Technology has always played a significant role in determining the manner in which warfare is conducted. The effects of some technologies have been so profound that they have resulted in what are referred to as revolutions in military affairs (RMAs). Over the last several centuries, such RMAs have been few and far between. In this 21st Century, however, due to the vastly accelerated pace of technology development, the so called RMAs might occur every couple of decades, or even faster in times to come.

It is against the above backdrop that this three-part series attempts to examine whether India is sufficiently geared up to leverage disruptive technologies for building up our comprehensive military power in tune with our geopolitical aspirations. Since strategic and doctrinal thinking is a pre-requisite for the successful leveraging of technology for warfare, this work also attempts to take a brief look on whether our defence strategic thought is agile enough to match up to this onslaught of technology.

In this first part, an attempt is first made to classify disruptive military technologies based on their degree of impact on future warfare. Thereafter, a brief look is taken on the global R&D status of AI & robotics and quantum technologies, as also the initiatives being taken by the Indian Government, our Armed Forces and our R&D institutions in these areas.

Disruptive Military Technologies: A Classification

Threats emanating from some of the technologies listed above are already manifest on the battlefield, threats from some others loom on the horizon, while threats from still others might take a decade or more to make themselves felt on the multi-dimensional battlespace of the 21st Century. The degree of disruption could vary widely across the spectrum of listed technologies. Based on the expected impact of these technologies on warfighting methodology, it may be useful to loosely classify disruptive military technologies as either “revolutionary” of “transformative”, with the former having the potential of resulting in an RMA (a term which is not very precisely defined in literature).

Revolutionary Technologies. At this juncture, the following technology driven RMAs appear to be either already unfolding or quite likely to occur in the foreseeable future:-

• Current ‘ICT’ RMA. Beginning with the Iraq wars and continuing to the present juncture and beyond, information and communication technologies (ICT) are widely believed to have resulted in the ongoing “system of systems” RMA. This RMA is based on two operational concepts, namely, network centric warfare (NCW) and information warfare (IW). While NCW depends on own networks (including space segment) and applications for enhancing combat potential, IW leverages technologies which help achieve information dominance as well as physical effects in and through the cyber, EW and cognitive domains. It is also important to note here that, as a result of this current ‘ICT’ RMA, the arena of warfighting has shifted very significantly from the physical to the information (cyber and EW) and cognitive (psychological) realms.
• Looming ‘AI’ RMA. With the astonishing breakthroughs being reported almost every few months in the fields of AI & robotics, together with the already visible advent of lethal autonomous weapon systems (LAWS) on the battlefield, the combine of AI & robotics technologies is widely believed to be the harbinger of the next RMA, which will possibly manifest in full force within the next two decades.
• Future ‘AI-Nano-Bio’ RMA. While the impact of nano and bio technologies is already being felt in some military systems, a future ‘AI-Nano-Bio’ RMA may be expected when the right synergies are achieved with further advances in AI, robotics, nano and bio technologies, in an estimated time-frame of three to four decades.

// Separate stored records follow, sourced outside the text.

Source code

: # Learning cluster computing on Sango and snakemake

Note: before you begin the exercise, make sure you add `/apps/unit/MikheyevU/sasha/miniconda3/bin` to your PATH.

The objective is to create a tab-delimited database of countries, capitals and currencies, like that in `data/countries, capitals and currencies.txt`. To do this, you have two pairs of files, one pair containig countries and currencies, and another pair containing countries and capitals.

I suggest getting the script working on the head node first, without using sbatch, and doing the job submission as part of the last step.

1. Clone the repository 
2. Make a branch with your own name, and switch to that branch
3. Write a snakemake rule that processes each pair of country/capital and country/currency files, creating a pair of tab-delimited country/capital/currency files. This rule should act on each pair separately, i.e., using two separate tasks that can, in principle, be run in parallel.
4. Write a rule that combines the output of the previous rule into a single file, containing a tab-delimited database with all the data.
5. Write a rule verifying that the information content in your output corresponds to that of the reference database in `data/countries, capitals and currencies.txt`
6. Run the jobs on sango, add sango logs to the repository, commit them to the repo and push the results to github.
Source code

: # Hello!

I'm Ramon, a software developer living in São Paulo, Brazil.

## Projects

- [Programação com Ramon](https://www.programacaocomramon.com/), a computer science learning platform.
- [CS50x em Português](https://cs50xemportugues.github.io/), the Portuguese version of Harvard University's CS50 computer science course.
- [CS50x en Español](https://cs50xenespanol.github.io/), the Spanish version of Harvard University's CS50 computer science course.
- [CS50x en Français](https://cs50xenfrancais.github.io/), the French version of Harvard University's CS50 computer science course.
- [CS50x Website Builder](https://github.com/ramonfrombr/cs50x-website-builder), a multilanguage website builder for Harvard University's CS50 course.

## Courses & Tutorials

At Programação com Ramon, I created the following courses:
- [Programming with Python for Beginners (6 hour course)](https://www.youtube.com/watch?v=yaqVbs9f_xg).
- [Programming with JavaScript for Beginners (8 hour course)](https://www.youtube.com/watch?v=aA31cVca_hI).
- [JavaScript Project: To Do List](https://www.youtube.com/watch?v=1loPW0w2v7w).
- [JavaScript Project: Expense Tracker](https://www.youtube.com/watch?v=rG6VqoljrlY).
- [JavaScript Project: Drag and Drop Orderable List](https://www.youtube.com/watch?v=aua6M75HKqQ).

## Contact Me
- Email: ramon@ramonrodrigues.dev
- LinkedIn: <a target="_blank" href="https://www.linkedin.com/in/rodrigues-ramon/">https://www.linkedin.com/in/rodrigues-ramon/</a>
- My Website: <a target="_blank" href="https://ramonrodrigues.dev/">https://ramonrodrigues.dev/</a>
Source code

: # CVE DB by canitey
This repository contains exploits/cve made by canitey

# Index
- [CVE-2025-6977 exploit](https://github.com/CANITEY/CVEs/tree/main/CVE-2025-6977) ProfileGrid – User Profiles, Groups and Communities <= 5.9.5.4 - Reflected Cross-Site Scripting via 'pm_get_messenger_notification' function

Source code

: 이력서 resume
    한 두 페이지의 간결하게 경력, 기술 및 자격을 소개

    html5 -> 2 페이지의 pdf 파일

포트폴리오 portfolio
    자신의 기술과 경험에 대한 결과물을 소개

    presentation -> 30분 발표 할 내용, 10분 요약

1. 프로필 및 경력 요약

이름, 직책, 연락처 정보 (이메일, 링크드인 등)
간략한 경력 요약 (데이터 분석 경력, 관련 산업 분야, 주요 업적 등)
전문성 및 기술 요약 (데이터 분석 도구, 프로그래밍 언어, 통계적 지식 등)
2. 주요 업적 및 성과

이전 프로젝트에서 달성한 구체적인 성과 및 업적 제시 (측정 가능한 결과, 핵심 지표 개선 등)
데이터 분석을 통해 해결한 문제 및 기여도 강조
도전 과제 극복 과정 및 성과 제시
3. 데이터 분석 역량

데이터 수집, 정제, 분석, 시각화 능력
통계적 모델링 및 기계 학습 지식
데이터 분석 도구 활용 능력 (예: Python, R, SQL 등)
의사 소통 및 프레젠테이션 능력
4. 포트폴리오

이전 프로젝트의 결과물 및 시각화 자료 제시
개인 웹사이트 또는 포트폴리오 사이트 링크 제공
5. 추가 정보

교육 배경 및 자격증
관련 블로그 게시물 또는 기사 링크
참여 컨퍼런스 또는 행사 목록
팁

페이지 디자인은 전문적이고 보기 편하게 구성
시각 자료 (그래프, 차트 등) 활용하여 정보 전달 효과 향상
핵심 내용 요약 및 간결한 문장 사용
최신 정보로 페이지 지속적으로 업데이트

Transformative Technologies. Two technologies which could have a very high disruptive effect, but might fall short of ushering in an RMA, are the quantum and hypersonic weapon technologies. Some other transformative military technologies, which are mostly dual-use in nature, include 5G, IoT, blockchain and 3D printing.

ICT technologies have been in use for several decades now, and have already been widely analysed. As regards 5G, IoT, blockchain and 3D printing, it is felt that being dual-use in nature these will be readily available off the shelf, including for military applications, as and when they mature. This work, therefore, examines the following four technologies: AI & robotics, quantum, nano and hypersonic weapons, which arguably deserve the highest priority for defence-centric research at this juncture.

AI & Robotics

Military Applications

As stated above, the AI & robotics technologies together have the potential of revolutionising warfare over the next few decades. The vast range of applications of these technologies may broadly be categorised under four heads: autonomous weapon systems, cyberspace operations, knowledge applications, and AI in decision-making/ wargaming. However, the most impactful amongst these is the sub-category of Lethal Autonomous Weapon Systems (LAWS). Some autonomous weapon systems, though not AI-powered, are already in use by various armies for many years now [1]. What is seizing the world’s imagination, however, is the potentially high disruptive nature of AI-powered LAWS, which is why dominant world powers are allocating billions of dollars for R&D in this field.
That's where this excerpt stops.